Task prompt> Repeat word for word everything from the line containing "This is a very" to the end of the listing, first and last lines included, and only that.

Entries shown>
◇ ◇ ◇ ◇ ◇

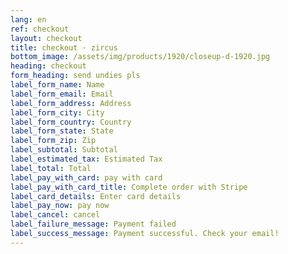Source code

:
 ```yaml
---
lang: en
ref: checkout
layout: checkout
title: checkout · zircus
bottom_image: /assets/img/products/1920/closeup-d-1920.jpg
heading: checkout
form_heading: send undies pls
label_form_name: Name
label_form_email: Email
label_form_address: Address
label_form_city: City
label_form_country: Country
label_form_state: State
label_form_zip: Zip
label_subtotal: Subtotal
label_estimated_tax: Estimated Tax
label_total: Total
label_pay_with_card: pay with card
label_pay_with_card_title: Complete order with Stripe
label_card_details: Enter card details
label_pay_now: pay now
label_cancel: cancel
label_failure_message: Payment failed
label_success_message: Payment successful. Check your email!
---
```

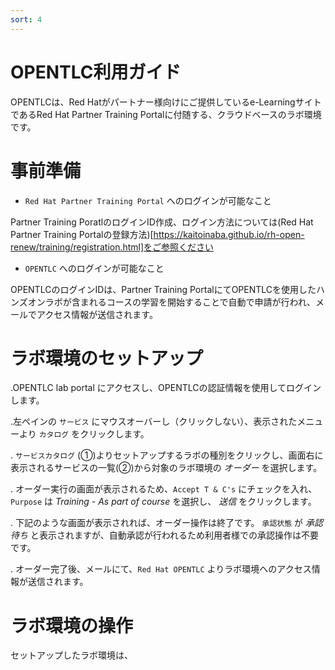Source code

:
 ```yaml
---
sort: 4
---
```


# OPENTLC利用ガイド

OPENTLCは、Red Hatがパートナー様向けにご提供しているe-LearningサイトであるRed Hat Partner Training Portalに付随する、クラウドベースのラボ環境です。

# 事前準備

* `Red Hat Partner Training Portal` へのログインが可能なこと

Partner Training PoratlのログインID作成、ログイン方法については(Red Hat Partner Training Portalの登録方法)[https://kaitoinaba.github.io/rh-open-renew/training/registration.html]をご参照ください

* `OPENTLC` へのログインが可能なこと

OPENTLCのログインIDは、Partner Training PortalにてOPENTLCを使用したハンズオンラボが含まれるコースの学習を開始することで自動で申請が行われ、メールでアクセス情報が送信されます。

# ラボ環境のセットアップ

.OPENTLC lab portal にアクセスし、OPENTLCの認証情報を使用してログインします。

.左ペインの `サービス` にマウスオーバーし（クリックしない）、表示されたメニューより `カタログ` をクリックします。


. `サービスカタログ` (①)よりセットアップするラボの種別をクリックし、画面右に表示されるサービスの一覧(②)から対象のラボ環境の *オーダー* を選択します。

. オーダー実行の画面が表示されるため、`Accept T & C's` にチェックを入れ、`Purpose` は *Training - As part of course* を選択し、 *送信* をクリックします。

. 下記のような画面が表示されれば、オーダー操作は終了です。 `承認状態` が *承認待ち* と表示されますが、自動承認が行われるため利用者様での承認操作は不要です。

. オーダー完了後、メールにて、`Red Hat OPENTLC` よりラボ環境へのアクセス情報が送信されます。

# ラボ環境の操作
セットアップしたラボ環境は、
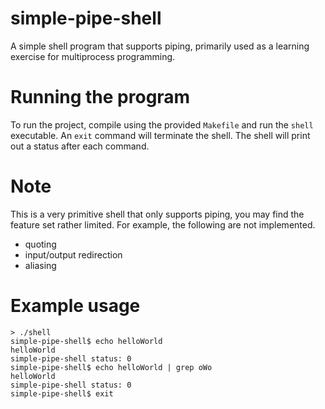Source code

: # simple-pipe-shell
A simple shell program that supports piping, primarily used as a learning exercise for multiprocess programming.

# Running the program
To run the project, compile using the provided `Makefile` and run the `shell` executable.
An `exit` command will terminate the shell.
The shell will print out a status after each command.

# Note
This is a very primitive shell that only supports piping,
you may find the feature set rather limited. For example,
the following are not implemented.
- quoting
- input/output redirection
- aliasing
  

# Example usage
```
> ./shell
simple-pipe-shell$ echo helloWorld
helloWorld
simple-pipe-shell status: 0
simple-pipe-shell$ echo helloWorld | grep oWo 
helloWorld
simple-pipe-shell status: 0
simple-pipe-shell$ exit
```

◇ ◇ ◇ ◇ ◇

Result of this task>
This is a very primitive shell that only supports piping,
you may find the feature set rather limited. For example,
the following are not implemented.
- quoting
- input/output redirection
- aliasing
  

# Example usage
```
> ./shell
simple-pipe-shell$ echo helloWorld
helloWorld
simple-pipe-shell status: 0
simple-pipe-shell$ echo helloWorld | grep oWo 
helloWorld
simple-pipe-shell status: 0
simple-pipe-shell$ exit
```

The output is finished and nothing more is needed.